In contrast, Costco Wholesale is showing strength. Its stock is up by around 7% this year close to the gains it made in the first four months of 2024. So while Amazon struggles, Costco seems to be holding strong. But when it comes to investing, which is actually the better stock to buy right now? The answer isn’t what you might expect.

Costco’s Edge in a Tough Economy

Costco is doing better than Amazon in 2025 mainly because it’s less affected by the current economic challenges. The Trump administration’s new tariffs have made investors worry about rising prices and a slower economy.

Of course, Costco isn’t completely untouched by tariffs. In its fiscal 2025 Q2 earnings call back in March 2025, CEO Ron Vachris mentioned that about one-third of Costco’s U.S. sales come from imported products. But he also pointed out that less than half of those imports are from China, Canada, or Mexico the countries facing the highest tariff hikes.

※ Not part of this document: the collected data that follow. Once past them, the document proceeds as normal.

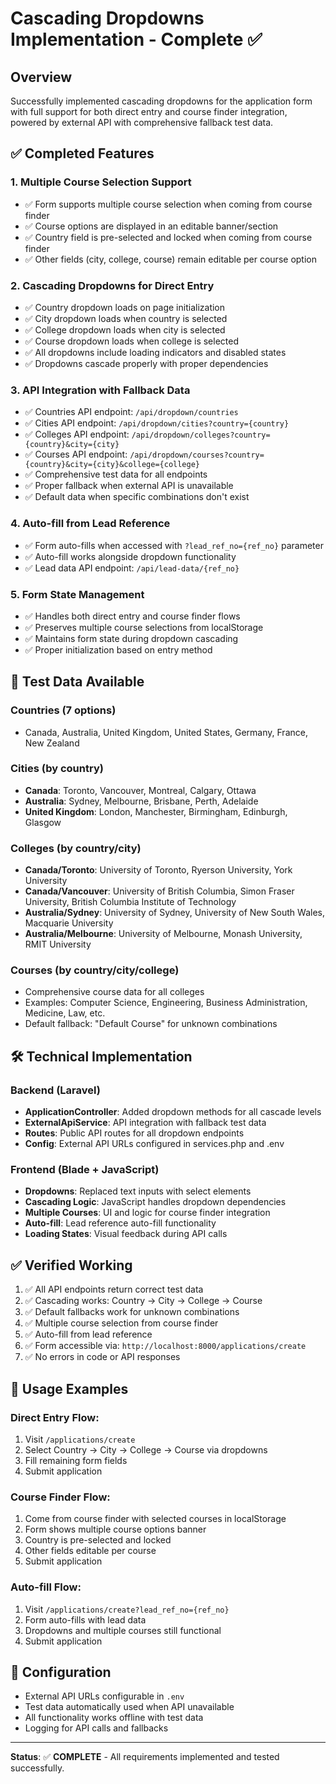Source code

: # Cascading Dropdowns Implementation - Complete ✅

## Overview
Successfully implemented cascading dropdowns for the application form with full support for both direct entry and course finder integration, powered by external API with comprehensive fallback test data.

## ✅ Completed Features

### 1. Multiple Course Selection Support
- ✅ Form supports multiple course selection when coming from course finder
- ✅ Course options are displayed in an editable banner/section
- ✅ Country field is pre-selected and locked when coming from course finder
- ✅ Other fields (city, college, course) remain editable per course option

### 2. Cascading Dropdowns for Direct Entry
- ✅ Country dropdown loads on page initialization
- ✅ City dropdown loads when country is selected
- ✅ College dropdown loads when city is selected  
- ✅ Course dropdown loads when college is selected
- ✅ All dropdowns include loading indicators and disabled states
- ✅ Dropdowns cascade properly with proper dependencies

### 3. API Integration with Fallback Data
- ✅ Countries API endpoint: `/api/dropdown/countries`
- ✅ Cities API endpoint: `/api/dropdown/cities?country={country}`
- ✅ Colleges API endpoint: `/api/dropdown/colleges?country={country}&city={city}`
- ✅ Courses API endpoint: `/api/dropdown/courses?country={country}&city={city}&college={college}`
- ✅ Comprehensive test data for all endpoints
- ✅ Proper fallback when external API is unavailable
- ✅ Default data when specific combinations don't exist

### 4. Auto-fill from Lead Reference
- ✅ Form auto-fills when accessed with `?lead_ref_no={ref_no}` parameter
- ✅ Auto-fill works alongside dropdown functionality
- ✅ Lead data API endpoint: `/api/lead-data/{ref_no}`

### 5. Form State Management
- ✅ Handles both direct entry and course finder flows
- ✅ Preserves multiple course selections from localStorage
- ✅ Maintains form state during dropdown cascading
- ✅ Proper initialization based on entry method

## 🧪 Test Data Available

### Countries (7 options)
- Canada, Australia, United Kingdom, United States, Germany, France, New Zealand

### Cities (by country)
- **Canada**: Toronto, Vancouver, Montreal, Calgary, Ottawa
- **Australia**: Sydney, Melbourne, Brisbane, Perth, Adelaide  
- **United Kingdom**: London, Manchester, Birmingham, Edinburgh, Glasgow

### Colleges (by country/city)
- **Canada/Toronto**: University of Toronto, Ryerson University, York University
- **Canada/Vancouver**: University of British Columbia, Simon Fraser University, British Columbia Institute of Technology
- **Australia/Sydney**: University of Sydney, University of New South Wales, Macquarie University
- **Australia/Melbourne**: University of Melbourne, Monash University, RMIT University

### Courses (by country/city/college)
- Comprehensive course data for all colleges
- Examples: Computer Science, Engineering, Business Administration, Medicine, Law, etc.
- Default fallback: "Default Course" for unknown combinations

## 🛠️ Technical Implementation

### Backend (Laravel)
- **ApplicationController**: Added dropdown methods for all cascade levels
- **ExternalApiService**: API integration with fallback test data
- **Routes**: Public API routes for all dropdown endpoints
- **Config**: External API URLs configured in services.php and .env

### Frontend (Blade + JavaScript)
- **Dropdowns**: Replaced text inputs with select elements
- **Cascading Logic**: JavaScript handles dropdown dependencies
- **Multiple Courses**: UI and logic for course finder integration
- **Auto-fill**: Lead reference auto-fill functionality
- **Loading States**: Visual feedback during API calls

## ✅ Verified Working
1. ✅ All API endpoints return correct test data
2. ✅ Cascading works: Country → City → College → Course
3. ✅ Default fallbacks work for unknown combinations
4. ✅ Multiple course selection from course finder
5. ✅ Auto-fill from lead reference
6. ✅ Form accessible via: `http://localhost:8000/applications/create`
7. ✅ No errors in code or API responses

## 🎯 Usage Examples

### Direct Entry Flow:
1. Visit `/applications/create`
2. Select Country → City → College → Course via dropdowns
3. Fill remaining form fields
4. Submit application

### Course Finder Flow:
1. Come from course finder with selected courses in localStorage
2. Form shows multiple course options banner
3. Country is pre-selected and locked
4. Other fields editable per course
5. Submit application

### Auto-fill Flow:
1. Visit `/applications/create?lead_ref_no={ref_no}`
2. Form auto-fills with lead data
3. Dropdowns and multiple courses still functional
4. Submit application

## 🔧 Configuration
- External API URLs configurable in `.env`
- Test data automatically used when API unavailable
- All functionality works offline with test data
- Logging for API calls and fallbacks

---
**Status**: ✅ **COMPLETE** - All requirements implemented and tested successfully.
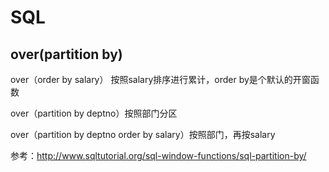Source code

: # SQL

## over(partition by)

over（order by salary） 按照salary排序进行累计，order by是个默认的开窗函数

over（partition by deptno）按照部门分区

over（partition by deptno order by salary）按照部门，再按salary

参考：http://www.sqltutorial.org/sql-window-functions/sql-partition-by/





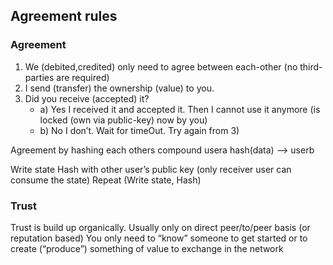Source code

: ## Agreement rules

### Agreement

1. We (debited,credited) only need to agree between each-other (no third-parties are required)
1. I send (transfer) the ownership (value) to you.
1. Did you receive (accepted) it? 
    - a) Yes I received it and accepted it. Then I cannot use it anymore (is locked (own via public-key) now by you)
    - b) No I don’t. Wait for timeOut. Try again from 3)

Agreement by hashing each others compound
    usera hash(data) --> userb
    
Write state
Hash with other user’s public key (only receiver user can consume the state)
Repeat (Write state, Hash)

### Trust

Trust is build up organically.
Usually only on direct peer/to/peer basis (or reputation based)
You only need to “know” someone to get started or to create (“produce”) something of value to exchange in the network

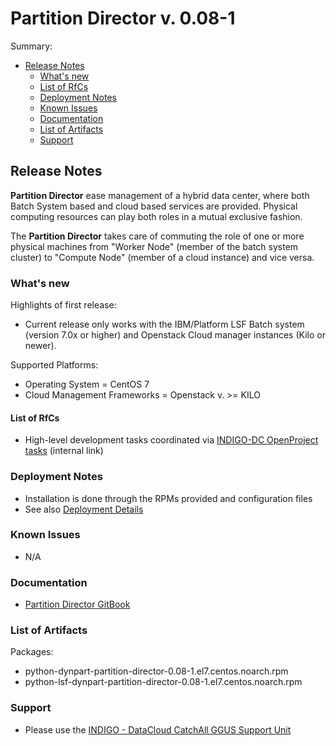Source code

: # Partition Director v. 0.08-1

Summary:
* [Release Notes](#id1)
  * [What's new](#id2)
  * [List of RfCs](#id3)
  * [Deployment Notes](#id4)
  * [Known Issues](#id5)
  * [Documentation](#id6)
  * [List of Artifacts](#id7)
  * [Support](#id8)


<a id="id1"></a>
## Release Notes

**Partition Director** ease management of a hybrid data center, where both Batch System based and cloud based services are provided. Physical computing resources can play both roles in a mutual exclusive fashion.

The **Partition Director** takes care of commuting the role of one or more physical machines from "Worker Node" (member of the batch system cluster) to "Compute Node" (member of a cloud instance) and vice versa.

<a id="id2"></a>
### What's new

Highlights of first release:
* Current release only works with the IBM/Platform LSF Batch system (version 7.0x or higher) and Openstack Cloud manager instances (Kilo or newer).

Supported Platforms:
* Operating System = CentOS 7
* Cloud Management Frameworks = Openstack v. >= KILO

<a id="id3"></a>
#### List of RfCs 

* High-level development tasks coordinated via [INDIGO-DC OpenProject tasks](https://project.indigo-datacloud.eu/work_packages/697?layout=false) (internal link)
 
<a id="id4"></a>
### Deployment Notes

* Installation is done through the RPMs provided and configuration files
* See also [Deployment Details](https://indigo-dc.gitbooks.io/dynpart/content/chapter1.html)

<a id="id5"></a>
### Known Issues

* N/A

<a id="id6"></a>
### Documentation

* [Partition Director GitBook](https://www.gitbook.com/book/indigo-dc/dynpart/details)

<a id="id7"></a>
### List of Artifacts

Packages:
* python-dynpart-partition-director-0.08-1.el7.centos.noarch.rpm
* python-lsf-dynpart-partition-director-0.08-1.el7.centos.noarch.rpm

<a id="id8"></a>
### Support

* Please use the [INDIGO - DataCloud CatchAll GGUS Support Unit](
https://wiki.egi.eu/wiki/GGUS:INDIGO_DataCloud_Catch-all_FAQ)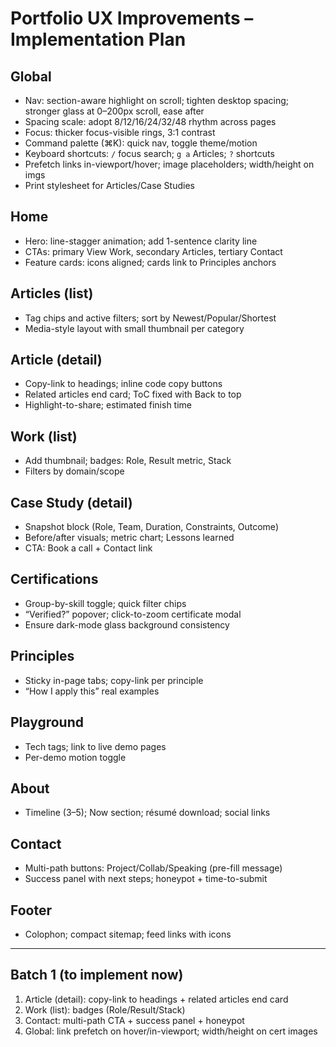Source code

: # Portfolio UX Improvements – Implementation Plan

## Global
- Nav: section-aware highlight on scroll; tighten desktop spacing; stronger glass at 0–200px scroll, ease after
- Spacing scale: adopt 8/12/16/24/32/48 rhythm across pages
- Focus: thicker focus-visible rings, 3:1 contrast
- Command palette (⌘K): quick nav, toggle theme/motion
- Keyboard shortcuts: `/` focus search; `g a` Articles; `?` shortcuts
- Prefetch links in-viewport/hover; image placeholders; width/height on imgs
- Print stylesheet for Articles/Case Studies

## Home
- Hero: line-stagger animation; add 1-sentence clarity line
- CTAs: primary View Work, secondary Articles, tertiary Contact
- Feature cards: icons aligned; cards link to Principles anchors

## Articles (list)
- Tag chips and active filters; sort by Newest/Popular/Shortest
- Media-style layout with small thumbnail per category

## Article (detail)
- Copy-link to headings; inline code copy buttons
- Related articles end card; ToC fixed with Back to top
- Highlight-to-share; estimated finish time

## Work (list)
- Add thumbnail; badges: Role, Result metric, Stack
- Filters by domain/scope

## Case Study (detail)
- Snapshot block (Role, Team, Duration, Constraints, Outcome)
- Before/after visuals; metric chart; Lessons learned
- CTA: Book a call + Contact link

## Certifications
- Group-by-skill toggle; quick filter chips
- “Verified?” popover; click-to-zoom certificate modal
- Ensure dark-mode glass background consistency

## Principles
- Sticky in-page tabs; copy-link per principle
- “How I apply this” real examples

## Playground
- Tech tags; link to live demo pages
- Per-demo motion toggle

## About
- Timeline (3–5); Now section; résumé download; social links

## Contact
- Multi-path buttons: Project/Collab/Speaking (pre-fill message)
- Success panel with next steps; honeypot + time-to-submit

## Footer
- Colophon; compact sitemap; feed links with icons

---

## Batch 1 (to implement now)
1) Article (detail): copy-link to headings + related articles end card
2) Work (list): badges (Role/Result/Stack)
3) Contact: multi-path CTA + success panel + honeypot
4) Global: link prefetch on hover/in-viewport; width/height on cert images


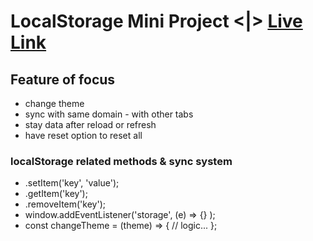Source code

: # LocalStorage Mini Project <|> [Live Link](https://taiseen.github.io/local_storage_mini_project/)

## Feature of focus
* change theme 
* sync with same domain - with other tabs
* stay data after reload or refresh 
* have reset option to reset all 

### localStorage related methods & sync system
- .setItem('key', 'value');
- .getItem('key');
- .removeItem('key');
- window.addEventListener('storage', (e) => {} );
- const changeTheme = (theme) => { // logic... };
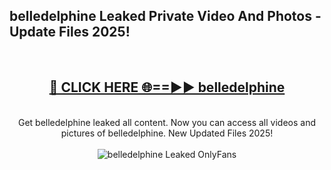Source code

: <h2>belledelphine Leaked Private Video And Photos - Update Files 2025!</h2>
<br>
<div align="center">
<h2><a href="https://top-ai-tools.click/QrbHav" rel="nofollow">🔴 CLICK HERE 🌐==►► belledelphine</a></h2>
<br>
Get belledelphine leaked all content. Now you can access all videos and pictures of belledelphine. New Updated Files 2025!
<br>
<br>
<a href="https://top-ai-tools.click/QrbHav" rel="nofollow" data-target="animated-image.originalLink"><img src="https://i.ibb.co.com/WyWwxjT/player-gif2.gif" alt="belledelphine Leaked  OnlyFans" style="max-width: 100%; display: inline-block;" data-target="animated-image.originalImage"></a>
</div>
<br>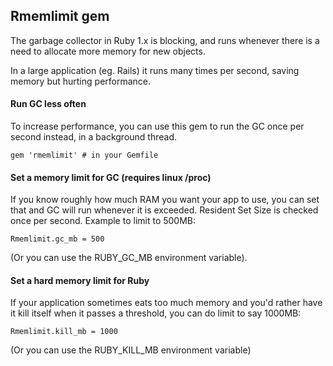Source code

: 
## Rmemlimit gem

The garbage collector in Ruby 1.x is blocking, and runs whenever there is a
need to allocate more memory for new objects.

In a large application (eg. Rails) it runs many times per second, saving
memory but hurting performance.

#### Run GC less often

To increase performance, you can use this gem to run the GC once per second
instead, in a background thread.

    gem 'rmemlimit' # in your Gemfile


#### Set a memory limit for GC (requires linux /proc)

If you know roughly how much RAM you want your app to use, you can set that
and GC will run whenever it is exceeded.  Resident Set Size is checked once
per second. Example to limit to 500MB:

    Rmemlimit.gc_mb = 500

(Or you can use the RUBY_GC_MB environment variable). 


#### Set a hard memory limit for Ruby

If your application sometimes eats too much memory and you'd rather have it
kill itself when it passes a threshold, you can do limit to say 1000MB:

    Rmemlimit.kill_mb = 1000

(Or you can use the RUBY_KILL_MB environment variable)

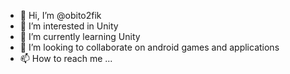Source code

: - 👋 Hi, I’m @obito2fik
- 👀 I’m interested in Unity
- 🌱 I’m currently learning Unity
- 💞️ I’m looking to collaborate on android games and applications
- 📫 How to reach me ...

<!---
obito2fik/obito2fik is a ✨ special ✨ repository because its `README.md` (this file) appears on your GitHub profile.
You can click the Preview link to take a look at your changes.
--->
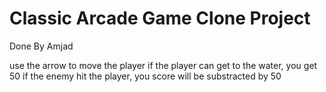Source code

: # Classic Arcade Game Clone Project
Done By Amjad


use the arrow to move the player
if the player can get to the water, you get 50
if the enemy hit the player, you score will be substracted by 50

Vachris also said the company is ready to

“minimize the impact” of any added costs on its customers. He added, “In uncertain times, our members have historically placed even greater importance on the value of high-quality items at great prices.”

That kind of resilience is exactly what investors look for when markets get rough. It’s why Costco is considered a safe place to park money during uncertain times.

Amazon’s Strength: Growth and Innovation

Costco may be the more stable option in the short term, but Amazon shines when it comes to long-term growth. In its latest quarterly report, Amazon’s revenue rose 10% year over year. Costco’s sales also grew, but slightly less at 9.1%. That’s still impressive for both companies but let’s dig deeper.

Amazon’s net income nearly doubled to $20 billion in Q1. Meanwhile, Costco’s profits only grew by 2.6%. Analysts expect Amazon’s earnings to rise another 19.6% next year, while Costco is projected to grow at about 10.7%. Why the gap? Amazon simply has more ways to grow. From expanding its core business to exploring new ones, Amazon is built for scale.

It’s investing heavily in artificial intelligence (AI), entering healthcare, and even owns Zoox a self-driving vehicle startup that could boom if robotaxis take off. On top of that. Amazon’s Project Kuiper is expected to launch soon, bringing high-speed internet via satellite to the world. Costco doesn’t have these kinds of growth channels. That makes Amazon the more exciting option for long-term investors.

The Surprising Reason Amazon Wins

So, why might Amazon be the better stock to buy right now? It all comes down to value and this might catch you off guard. Amazon has always been the kind of stock that looks pricey by traditional metrics, yet it kept climbing. But today, it’s a different story. Compared to Costco, Amazon actually looks cheap.

Amazon’s forward price-to-earnings ratio is 26.2. That might sound a bit high until you see that Costco’s is 54.4. In my view, Amazon’s projected growth makes its valuation reasonable. On the other hand, Costco’s valuation looks too stretched based on its slower earnings growth. Costco might continue to outperform in the near term. But if you’re thinking long term say, the next ten years my pick is Amazon, both in theory and in practice.